WHAT IS BEING ASKED
All of the data must be returned word for word.

(Plain-text document sources)

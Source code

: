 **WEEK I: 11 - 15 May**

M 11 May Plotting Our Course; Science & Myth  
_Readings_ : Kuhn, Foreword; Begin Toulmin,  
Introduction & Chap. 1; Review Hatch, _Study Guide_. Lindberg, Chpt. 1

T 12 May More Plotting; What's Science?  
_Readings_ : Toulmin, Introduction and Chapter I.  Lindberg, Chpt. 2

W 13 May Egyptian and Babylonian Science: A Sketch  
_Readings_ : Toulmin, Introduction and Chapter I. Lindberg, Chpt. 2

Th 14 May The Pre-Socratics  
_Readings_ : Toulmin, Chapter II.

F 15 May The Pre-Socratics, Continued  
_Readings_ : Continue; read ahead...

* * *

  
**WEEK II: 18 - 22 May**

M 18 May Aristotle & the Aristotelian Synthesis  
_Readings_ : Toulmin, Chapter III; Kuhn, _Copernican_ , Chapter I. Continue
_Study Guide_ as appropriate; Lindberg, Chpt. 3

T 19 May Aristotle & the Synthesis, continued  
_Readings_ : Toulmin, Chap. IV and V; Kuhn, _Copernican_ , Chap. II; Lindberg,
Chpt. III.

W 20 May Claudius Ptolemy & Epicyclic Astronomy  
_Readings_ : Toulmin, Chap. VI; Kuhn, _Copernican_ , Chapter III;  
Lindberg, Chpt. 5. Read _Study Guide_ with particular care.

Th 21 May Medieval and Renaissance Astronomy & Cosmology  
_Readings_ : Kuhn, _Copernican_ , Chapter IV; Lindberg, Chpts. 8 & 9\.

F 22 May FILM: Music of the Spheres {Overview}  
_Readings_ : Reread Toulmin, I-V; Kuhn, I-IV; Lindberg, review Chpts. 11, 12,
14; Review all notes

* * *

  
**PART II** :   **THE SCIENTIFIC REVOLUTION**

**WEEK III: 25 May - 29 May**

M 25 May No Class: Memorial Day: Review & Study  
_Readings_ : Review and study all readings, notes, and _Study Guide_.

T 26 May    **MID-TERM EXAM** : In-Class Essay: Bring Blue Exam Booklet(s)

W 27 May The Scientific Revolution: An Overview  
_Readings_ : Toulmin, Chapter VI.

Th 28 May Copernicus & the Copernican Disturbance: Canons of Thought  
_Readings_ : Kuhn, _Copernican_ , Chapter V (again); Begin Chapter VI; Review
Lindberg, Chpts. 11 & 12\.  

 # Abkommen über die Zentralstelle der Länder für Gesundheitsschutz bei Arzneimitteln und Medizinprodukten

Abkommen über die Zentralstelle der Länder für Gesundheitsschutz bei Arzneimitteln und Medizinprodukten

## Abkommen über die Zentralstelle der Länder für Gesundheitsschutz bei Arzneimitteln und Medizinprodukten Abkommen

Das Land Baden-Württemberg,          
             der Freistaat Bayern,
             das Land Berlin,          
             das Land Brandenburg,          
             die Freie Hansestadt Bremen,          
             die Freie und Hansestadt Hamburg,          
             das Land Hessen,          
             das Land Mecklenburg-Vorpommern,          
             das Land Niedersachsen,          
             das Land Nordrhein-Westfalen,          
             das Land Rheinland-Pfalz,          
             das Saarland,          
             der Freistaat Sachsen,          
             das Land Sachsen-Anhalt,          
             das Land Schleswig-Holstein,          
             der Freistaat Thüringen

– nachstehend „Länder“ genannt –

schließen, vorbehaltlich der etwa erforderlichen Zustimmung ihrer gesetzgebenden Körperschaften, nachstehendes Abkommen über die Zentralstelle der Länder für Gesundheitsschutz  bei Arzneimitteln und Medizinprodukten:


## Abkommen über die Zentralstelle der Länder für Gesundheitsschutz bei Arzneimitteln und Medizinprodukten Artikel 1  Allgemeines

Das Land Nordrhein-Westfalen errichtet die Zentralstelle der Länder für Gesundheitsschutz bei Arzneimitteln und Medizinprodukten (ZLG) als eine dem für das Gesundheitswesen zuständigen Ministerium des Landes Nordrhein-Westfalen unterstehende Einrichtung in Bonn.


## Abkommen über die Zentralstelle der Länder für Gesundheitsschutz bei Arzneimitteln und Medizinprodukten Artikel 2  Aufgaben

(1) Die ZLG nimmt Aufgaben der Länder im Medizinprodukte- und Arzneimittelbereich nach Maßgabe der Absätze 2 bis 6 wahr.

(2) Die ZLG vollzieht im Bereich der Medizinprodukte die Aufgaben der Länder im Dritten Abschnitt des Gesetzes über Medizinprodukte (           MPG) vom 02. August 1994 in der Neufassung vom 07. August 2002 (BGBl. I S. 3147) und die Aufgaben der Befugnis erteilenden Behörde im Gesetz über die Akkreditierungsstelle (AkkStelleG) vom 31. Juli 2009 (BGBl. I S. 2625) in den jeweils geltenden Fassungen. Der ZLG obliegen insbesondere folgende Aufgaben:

RESULT FOR THIS EXERCISE
Source code

: **WEEK I: 11 - 15 May**

M 11 May Plotting Our Course; Science & Myth  
_Readings_ : Kuhn, Foreword; Begin Toulmin,  
Introduction & Chap. 1; Review Hatch, _Study Guide_. Lindberg, Chpt. 1

T 12 May More Plotting; What's Science?  
_Readings_ : Toulmin, Introduction and Chapter I.  Lindberg, Chpt. 2

W 13 May Egyptian and Babylonian Science: A Sketch  
_Readings_ : Toulmin, Introduction and Chapter I. Lindberg, Chpt. 2

Th 14 May The Pre-Socratics  
_Readings_ : Toulmin, Chapter II.

F 15 May The Pre-Socratics, Continued  
_Readings_ : Continue; read ahead...

* * *

  
**WEEK II: 18 - 22 May**

M 18 May Aristotle & the Aristotelian Synthesis  
_Readings_ : Toulmin, Chapter III; Kuhn, _Copernican_ , Chapter I. Continue
_Study Guide_ as appropriate; Lindberg, Chpt. 3

T 19 May Aristotle & the Synthesis, continued  
_Readings_ : Toulmin, Chap. IV and V; Kuhn, _Copernican_ , Chap. II; Lindberg,
Chpt. III.

W 20 May Claudius Ptolemy & Epicyclic Astronomy  
_Readings_ : Toulmin, Chap. VI; Kuhn, _Copernican_ , Chapter III;  
Lindberg, Chpt. 5. Read _Study Guide_ with particular care.

Th 21 May Medieval and Renaissance Astronomy & Cosmology  
_Readings_ : Kuhn, _Copernican_ , Chapter IV; Lindberg, Chpts. 8 & 9\.

F 22 May FILM: Music of the Spheres {Overview}  
_Readings_ : Reread Toulmin, I-V; Kuhn, I-IV; Lindberg, review Chpts. 11, 12,
14; Review all notes

* * *

  
**PART II** :   **THE SCIENTIFIC REVOLUTION**

**WEEK III: 25 May - 29 May**

M 25 May No Class: Memorial Day: Review & Study  
_Readings_ : Review and study all readings, notes, and _Study Guide_.

T 26 May    **MID-TERM EXAM** : In-Class Essay: Bring Blue Exam Booklet(s)

W 27 May The Scientific Revolution: An Overview  
_Readings_ : Toulmin, Chapter VI.

Th 28 May Copernicus & the Copernican Disturbance: Canons of Thought  
_Readings_ : Kuhn, _Copernican_ , Chapter V (again); Begin Chapter VI; Review
Lindberg, Chpts. 11 & 12\.  

 # Abkommen über die Zentralstelle der Länder für Gesundheitsschutz bei Arzneimitteln und Medizinprodukten

Abkommen über die Zentralstelle der Länder für Gesundheitsschutz bei Arzneimitteln und Medizinprodukten

## Abkommen über die Zentralstelle der Länder für Gesundheitsschutz bei Arzneimitteln und Medizinprodukten Abkommen

Das Land Baden-Württemberg,          
             der Freistaat Bayern,
             das Land Berlin,          
             das Land Brandenburg,          
             die Freie Hansestadt Bremen,          
             die Freie und Hansestadt Hamburg,          
             das Land Hessen,          
             das Land Mecklenburg-Vorpommern,          
             das Land Niedersachsen,          
             das Land Nordrhein-Westfalen,          
             das Land Rheinland-Pfalz,          
             das Saarland,          
             der Freistaat Sachsen,          
             das Land Sachsen-Anhalt,          
             das Land Schleswig-Holstein,          
             der Freistaat Thüringen

– nachstehend „Länder“ genannt –

schließen, vorbehaltlich der etwa erforderlichen Zustimmung ihrer gesetzgebenden Körperschaften, nachstehendes Abkommen über die Zentralstelle der Länder für Gesundheitsschutz  bei Arzneimitteln und Medizinprodukten:


## Abkommen über die Zentralstelle der Länder für Gesundheitsschutz bei Arzneimitteln und Medizinprodukten Artikel 1  Allgemeines

Das Land Nordrhein-Westfalen errichtet die Zentralstelle der Länder für Gesundheitsschutz bei Arzneimitteln und Medizinprodukten (ZLG) als eine dem für das Gesundheitswesen zuständigen Ministerium des Landes Nordrhein-Westfalen unterstehende Einrichtung in Bonn.


## Abkommen über die Zentralstelle der Länder für Gesundheitsschutz bei Arzneimitteln und Medizinprodukten Artikel 2  Aufgaben

(1) Die ZLG nimmt Aufgaben der Länder im Medizinprodukte- und Arzneimittelbereich nach Maßgabe der Absätze 2 bis 6 wahr.

(2) Die ZLG vollzieht im Bereich der Medizinprodukte die Aufgaben der Länder im Dritten Abschnitt des Gesetzes über Medizinprodukte (           MPG) vom 02. August 1994 in der Neufassung vom 07. August 2002 (BGBl. I S. 3147) und die Aufgaben der Befugnis erteilenden Behörde im Gesetz über die Akkreditierungsstelle (AkkStelleG) vom 31. Juli 2009 (BGBl. I S. 2625) in den jeweils geltenden Fassungen. Der ZLG obliegen insbesondere folgende Aufgaben:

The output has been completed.